As everyone seems fixated on Japan, which seems to have eclipsed most of the world’s problems, here is one important development: Arab dictators appear to have closed ranks.
The Bloomberg reports, (bold emphasis mine)
Saudi Arabian troops moved into Bahrain as part of a regional force from the Gulf Cooperation Council, the first cross-border intervention since a wave of popular uprisings swept through parts of the Arab world.
“This is war against the unarmed Bahraini people,” said Matar Ebrahim Ali Matar, a member of al-Wefaq, the largest Shiite opposition party.
Mainly Shiite protesters in Bahrain have been demonstrating since Feb. 14, demanding democracy through free elections from their Sunni monarch. Shiites comprise as much as 70 percent of the population. King Hamad bin Isa Al Khalifa has offered a national “dialogue” toward changes in response, which hasn’t quieted protesters. Clashes escalated on Sunday with more than 100 people injured.
The deployment signals that the Bahraini regime has lost confidence it can deal with the protests and underscores Saudi Arabian concerns about uprisings at home, according to Christopher Davidson, a scholar in Middle East politics at Durham University and author of “Power and Politics in the Gulf Monarchies,”
“It is in Saudi’s interest that nothing serious happens in Bahrain, because it would embolden similar protests in its eastern provinces,” Davidson said in a telephone interview late yesterday.
Why is this important?
We get some clues from the same Bloomberg article,
The protests in the tiny kingdom have fueled fears of a regional Shiite uprising supported by mainly Shiite Iran. Many Shiite Bahrainis retain cultural and family ties with Iran and with Shiites in eastern Saudi Arabia; Bahrain’s Sunni ruling family has close links with Saudi Arabia, which holds 20 percent of the world’s oil reserves.
The U.S. is urging Bahrain, home to the U.S. Navy’s Fifth Fleet, to allow nonviolent protests and encouraging Gulf nations to use restraint, White House spokesman Jay Carney told reporters at the White House.
If the revolutions were merely local then we would be dealing with residual common factor risks, or event risk that is limited to a specific nation.
However, when domestic events includes international political interventions, then the risk factor transforms into systematic or market risk.
This is more a problem, for me, than that of Japan’s risk of a full blown nuclear meltdown (which on my assumption would eventually be resolved as others before it).
The key difference between the event risks of Japan and Bahrain is one of technical (Japan’s nuclear power woes) relative to social (religion based geopolitics).

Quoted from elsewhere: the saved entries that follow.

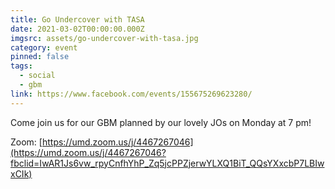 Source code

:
 ```yaml
---
title: Go Undercover with TASA
date: 2021-03-02T00:00:00.000Z
imgsrc: assets/go-undercover-with-tasa.jpg
category: event
pinned: false
tags:
  - social
  - gbm
link: https://www.facebook.com/events/155675269623280/
---
```

Come join us for our GBM planned by our lovely JOs on Monday at 7 pm!

Zoom: [https://umd.zoom.us/j/4467267046](https://umd.zoom.us/j/4467267046?fbclid=IwAR1Js6vw_rpyCnfhYhP_Zq5jcPPZjerwYLXQ1BiT_QQsYXxcbP7LBIwxCIk)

The GCC intervention into Bahrain could well play into rival Islam Shiite-Sunni sect belligerency, particularly Saudi versus Iran, and possibly dragging more participants. At worst, there could be a regional conflagration.
This is a very important variable that needs to be monitored because further deterioration can extrapolate to a shift in the tide of the underlying market trends.